TASK PROMPT
Each entry must be given again exactly as it appears, with images excluded.
Top of DATA RECORDS
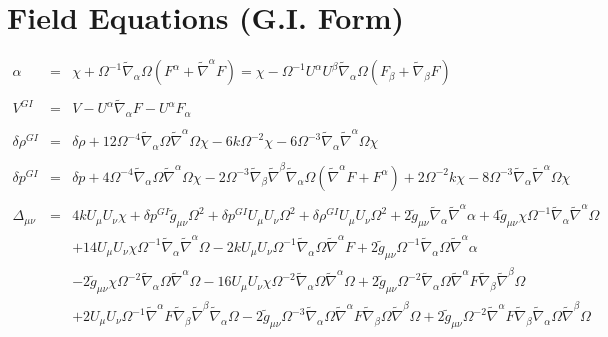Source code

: \documentclass[10pt,letterpaper]{article}
\numberwithin{equation}{section}
\begin{document}
\section{Field Equations (G.I. Form)}
\begin{eqnarray}
\alpha  &=& \chi + \Omega^{-1}\tilde\nabla_\alpha \Omega(F^\alpha + \tilde\nabla^\alpha F) = 
\chi - \Omega^{-1}U^\alpha U^\beta\tilde\nabla_\alpha \Omega(F_\beta + \tilde\nabla_\beta F)
\\ \nonumber\\
V^{GI} &=& V-U^\alpha \tilde\nabla_\alpha F - U^\alpha F_\alpha
\\ \nonumber\\
\delta \rho^{GI}&=&\delta \rho +12\Omega^{-4}\tilde\nabla_\alpha\Omega\tilde\nabla^\alpha\Omega\chi-6k\Omega^{-2}\chi
-6\Omega^{-3}\tilde\nabla_\alpha\tilde\nabla^\alpha\Omega \chi
\\ \nonumber\\ 
\delta p^{GI}&=&\delta p +4\Omega^{-4}\tilde\nabla_\alpha\Omega\tilde\nabla^\alpha\Omega\chi -2\Omega^{-3}\tilde\nabla_\beta\tilde\nabla^\beta\tilde\nabla_\alpha\Omega(\tilde\nabla^\alpha F + F^\alpha)
+2\Omega^{-2}k \chi -8\Omega^{-3}\tilde\nabla_\alpha\tilde\nabla^\alpha\Omega\chi
\\ \nonumber\\
\Delta_{\mu\nu}&=& 4 k U_{\mu } U_{\nu } \chi + \delta p^{GI}{} \tilde{g}_{\mu \nu } \Omega^2 + \delta p^{GI}{} U_{\mu } U_{\nu } \Omega^2 + \delta \rho^{GI}{} U_{\mu } U_{\nu } \Omega^2 + 2 \tilde{g}_{\mu \nu } \tilde{\nabla}_{\alpha }\tilde{\nabla}^{\alpha }\alpha + 4 \tilde{g}_{\mu \nu } \chi \Omega^{-1} \tilde{\nabla}_{\alpha }\tilde{\nabla}^{\alpha }\Omega \nonumber \\ 
&& + 14 U_{\mu } U_{\nu } \chi \Omega^{-1} \tilde{\nabla}_{\alpha }\tilde{\nabla}^{\alpha }\Omega - 2 k U_{\mu } U_{\nu } \Omega^{-1} \tilde{\nabla}_{\alpha }\Omega \tilde{\nabla}^{\alpha }F + 2 \tilde{g}_{\mu \nu } \Omega^{-1} \tilde{\nabla}_{\alpha }\Omega \tilde{\nabla}^{\alpha }\alpha \nonumber \\ 
&& - 2 \tilde{g}_{\mu \nu } \chi \Omega^{-2} \tilde{\nabla}_{\alpha }\Omega \tilde{\nabla}^{\alpha }\Omega - 16 U_{\mu } U_{\nu } \chi \Omega^{-2} \tilde{\nabla}_{\alpha }\Omega \tilde{\nabla}^{\alpha }\Omega + 2 \tilde{g}_{\mu \nu } \Omega^{-2} \tilde{\nabla}_{\alpha }\Omega \tilde{\nabla}^{\alpha }F \tilde{\nabla}_{\beta }\tilde{\nabla}^{\beta }\Omega \nonumber \\ 
&& + 2 U_{\mu } U_{\nu } \Omega^{-1} \tilde{\nabla}^{\alpha }F \tilde{\nabla}_{\beta }\tilde{\nabla}^{\beta }\tilde{\nabla}_{\alpha }\Omega - 2 \tilde{g}_{\mu \nu } \Omega^{-3} \tilde{\nabla}_{\alpha }\Omega \tilde{\nabla}^{\alpha }F \tilde{\nabla}_{\beta }\Omega \tilde{\nabla}^{\beta }\Omega + 2 \tilde{g}_{\mu \nu } \Omega^{-2} \tilde{\nabla}^{\alpha }F \tilde{\nabla}_{\beta }\tilde{\nabla}_{\alpha }\Omega \tilde{\nabla}^{\beta }\Omega \nonumber \\ 

\end{eqnarray}
\end{document}
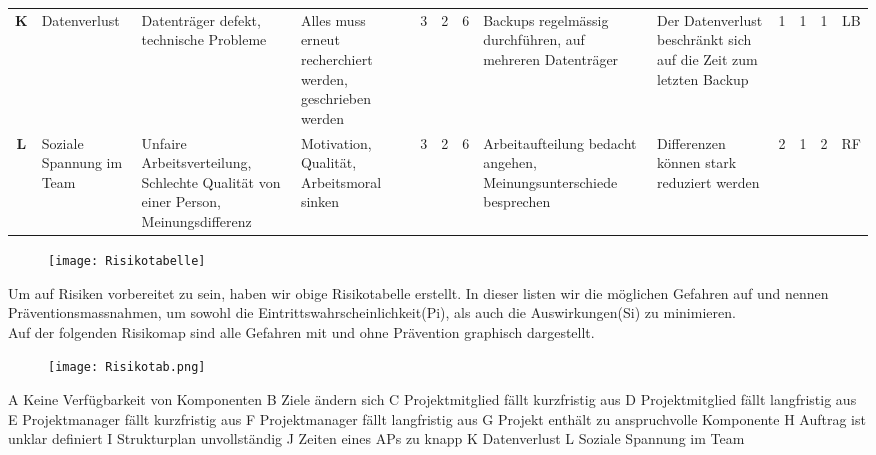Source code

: \begin{table}[H]
{\begin{tabular}{c|>{\HY\RaggedRight}p{2.5cm}|>{\HY\RaggedRight}p{2.5cm}|>{\HY\RaggedRight}p{2.5cm}|c|c|c|>{\HY\RaggedRight}p{3cm}|>{\HY\RaggedRight}p{3cm}|c|c|c|c}
\textbf{K}			&Datenverlust									&Datenträger defekt, technische Probleme												&Alles muss erneut recherchiert werden, geschrieben werden		&3			&2			&\cellcolor{orange}6				&Backups regelmässig durchführen, auf mehreren Datenträger												&Der Datenverlust beschränkt sich auf die Zeit zum letzten Backup												&1				&1				&\cellcolor{dgruen}1		&LB\\
\rowcolor{grau}
\textbf{L}			&Soziale Spannung im Team						&Unfaire Arbeitsverteilung, Schlechte Qualität von einer Person, Meinungsdifferenz		&Motivation, Qualität, Arbeitsmoral sinken						&3			&2			&\cellcolor{orange}6				&Arbeitaufteilung bedacht angehen, Meinungsunterschiede besprechen										&Differenzen können stark reduziert werden																	&2				&1				&\cellcolor{hgruen}2		&RF\\
\end{tabular}
}
\end{table}


\newpage
\begin{figure}[H]
	\centering
	\texttt{[image: Risikotabelle]}
	\label{fig:Tabelle}
\end{figure}
Um auf Risiken vorbereitet zu sein, haben wir obige Risikotabelle erstellt. In dieser listen wir die möglichen Gefahren auf und nennen Präventionsmassnahmen, um sowohl die Eintrittswahrscheinlichkeit(Pi), als auch die Auswirkungen(Si) zu minimieren.\\
Auf der folgenden Risikomap sind alle Gefahren mit und ohne Prävention graphisch dargestellt.

\begin{figure}[H]
	\centering
	\texttt{[image: Risikotab.png]}
	\label{fig:Risikodiagramm}
\end{figure}


A 	Keine Verfügbarkeit von Komponenten \newline 
B 	Ziele ändern sich\newline 
C 	Projektmitglied fällt kurzfristig aus\newline 
D	Projektmitglied fällt langfristig aus\newline 
E 	Projektmanager fällt kurzfristig aus\newline 
F 	Projektmanager fällt langfristig aus\newline 
G	Projekt enthält zu anspruchvolle Komponente\newline 
H	Auftrag ist unklar definiert\newline 
I	Strukturplan unvollständig\newline 
J	Zeiten eines APs zu knapp\newline 
K	Datenverlust\newline 
L	Soziale Spannung im Team\newline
Bottom of DATA RECORDS
PROBLEM SOLUTION
Source code

: \documentclass[10pt,letterpaper]{article}
\numberwithin{equation}{section}
\begin{document}
\section{Field Equations (G.I. Form)}
\begin{eqnarray}
\alpha  &=& \chi + \Omega^{-1}\tilde\nabla_\alpha \Omega(F^\alpha + \tilde\nabla^\alpha F) = 
\chi - \Omega^{-1}U^\alpha U^\beta\tilde\nabla_\alpha \Omega(F_\beta + \tilde\nabla_\beta F)
\\ \nonumber\\
V^{GI} &=& V-U^\alpha \tilde\nabla_\alpha F - U^\alpha F_\alpha
\\ \nonumber\\
\delta \rho^{GI}&=&\delta \rho +12\Omega^{-4}\tilde\nabla_\alpha\Omega\tilde\nabla^\alpha\Omega\chi-6k\Omega^{-2}\chi
-6\Omega^{-3}\tilde\nabla_\alpha\tilde\nabla^\alpha\Omega \chi
\\ \nonumber\\ 
\delta p^{GI}&=&\delta p +4\Omega^{-4}\tilde\nabla_\alpha\Omega\tilde\nabla^\alpha\Omega\chi -2\Omega^{-3}\tilde\nabla_\beta\tilde\nabla^\beta\tilde\nabla_\alpha\Omega(\tilde\nabla^\alpha F + F^\alpha)
+2\Omega^{-2}k \chi -8\Omega^{-3}\tilde\nabla_\alpha\tilde\nabla^\alpha\Omega\chi
\\ \nonumber\\
\Delta_{\mu\nu}&=& 4 k U_{\mu } U_{\nu } \chi + \delta p^{GI}{} \tilde{g}_{\mu \nu } \Omega^2 + \delta p^{GI}{} U_{\mu } U_{\nu } \Omega^2 + \delta \rho^{GI}{} U_{\mu } U_{\nu } \Omega^2 + 2 \tilde{g}_{\mu \nu } \tilde{\nabla}_{\alpha }\tilde{\nabla}^{\alpha }\alpha + 4 \tilde{g}_{\mu \nu } \chi \Omega^{-1} \tilde{\nabla}_{\alpha }\tilde{\nabla}^{\alpha }\Omega \nonumber \\ 
&& + 14 U_{\mu } U_{\nu } \chi \Omega^{-1} \tilde{\nabla}_{\alpha }\tilde{\nabla}^{\alpha }\Omega - 2 k U_{\mu } U_{\nu } \Omega^{-1} \tilde{\nabla}_{\alpha }\Omega \tilde{\nabla}^{\alpha }F + 2 \tilde{g}_{\mu \nu } \Omega^{-1} \tilde{\nabla}_{\alpha }\Omega \tilde{\nabla}^{\alpha }\alpha \nonumber \\ 
&& - 2 \tilde{g}_{\mu \nu } \chi \Omega^{-2} \tilde{\nabla}_{\alpha }\Omega \tilde{\nabla}^{\alpha }\Omega - 16 U_{\mu } U_{\nu } \chi \Omega^{-2} \tilde{\nabla}_{\alpha }\Omega \tilde{\nabla}^{\alpha }\Omega + 2 \tilde{g}_{\mu \nu } \Omega^{-2} \tilde{\nabla}_{\alpha }\Omega \tilde{\nabla}^{\alpha }F \tilde{\nabla}_{\beta }\tilde{\nabla}^{\beta }\Omega \nonumber \\ 
&& + 2 U_{\mu } U_{\nu } \Omega^{-1} \tilde{\nabla}^{\alpha }F \tilde{\nabla}_{\beta }\tilde{\nabla}^{\beta }\tilde{\nabla}_{\alpha }\Omega - 2 \tilde{g}_{\mu \nu } \Omega^{-3} \tilde{\nabla}_{\alpha }\Omega \tilde{\nabla}^{\alpha }F \tilde{\nabla}_{\beta }\Omega \tilde{\nabla}^{\beta }\Omega + 2 \tilde{g}_{\mu \nu } \Omega^{-2} \tilde{\nabla}^{\alpha }F \tilde{\nabla}_{\beta }\tilde{\nabla}_{\alpha }\Omega \tilde{\nabla}^{\beta }\Omega \nonumber \\ 

\end{eqnarray}
\end{document}
Source code

: \begin{table}[H]
{\begin{tabular}{c|>{\HY\RaggedRight}p{2.5cm}|>{\HY\RaggedRight}p{2.5cm}|>{\HY\RaggedRight}p{2.5cm}|c|c|c|>{\HY\RaggedRight}p{3cm}|>{\HY\RaggedRight}p{3cm}|c|c|c|c}
\textbf{K}			&Datenverlust									&Datenträger defekt, technische Probleme												&Alles muss erneut recherchiert werden, geschrieben werden		&3			&2			&\cellcolor{orange}6				&Backups regelmässig durchführen, auf mehreren Datenträger												&Der Datenverlust beschränkt sich auf die Zeit zum letzten Backup												&1				&1				&\cellcolor{dgruen}1		&LB\\
\rowcolor{grau}
\textbf{L}			&Soziale Spannung im Team						&Unfaire Arbeitsverteilung, Schlechte Qualität von einer Person, Meinungsdifferenz		&Motivation, Qualität, Arbeitsmoral sinken						&3			&2			&\cellcolor{orange}6				&Arbeitaufteilung bedacht angehen, Meinungsunterschiede besprechen										&Differenzen können stark reduziert werden																	&2				&1				&\cellcolor{hgruen}2		&RF\\
\end{tabular}
}
\end{table}


\newpage
\begin{figure}[H]
	\centering
	\texttt{[image: Risikotabelle]}
	\label{fig:Tabelle}
\end{figure}
Um auf Risiken vorbereitet zu sein, haben wir obige Risikotabelle erstellt. In dieser listen wir die möglichen Gefahren auf und nennen Präventionsmassnahmen, um sowohl die Eintrittswahrscheinlichkeit(Pi), als auch die Auswirkungen(Si) zu minimieren.\\
Auf der folgenden Risikomap sind alle Gefahren mit und ohne Prävention graphisch dargestellt.

\begin{figure}[H]
	\centering
	\texttt{[image: Risikotab.png]}
	\label{fig:Risikodiagramm}
\end{figure}


A 	Keine Verfügbarkeit von Komponenten \newline 
B 	Ziele ändern sich\newline 
C 	Projektmitglied fällt kurzfristig aus\newline 
D	Projektmitglied fällt langfristig aus\newline 
E 	Projektmanager fällt kurzfristig aus\newline 
F 	Projektmanager fällt langfristig aus\newline 
G	Projekt enthält zu anspruchvolle Komponente\newline 
H	Auftrag ist unklar definiert\newline 
I	Strukturplan unvollständig\newline 
J	Zeiten eines APs zu knapp\newline 
K	Datenverlust\newline 
L	Soziale Spannung im Team\newline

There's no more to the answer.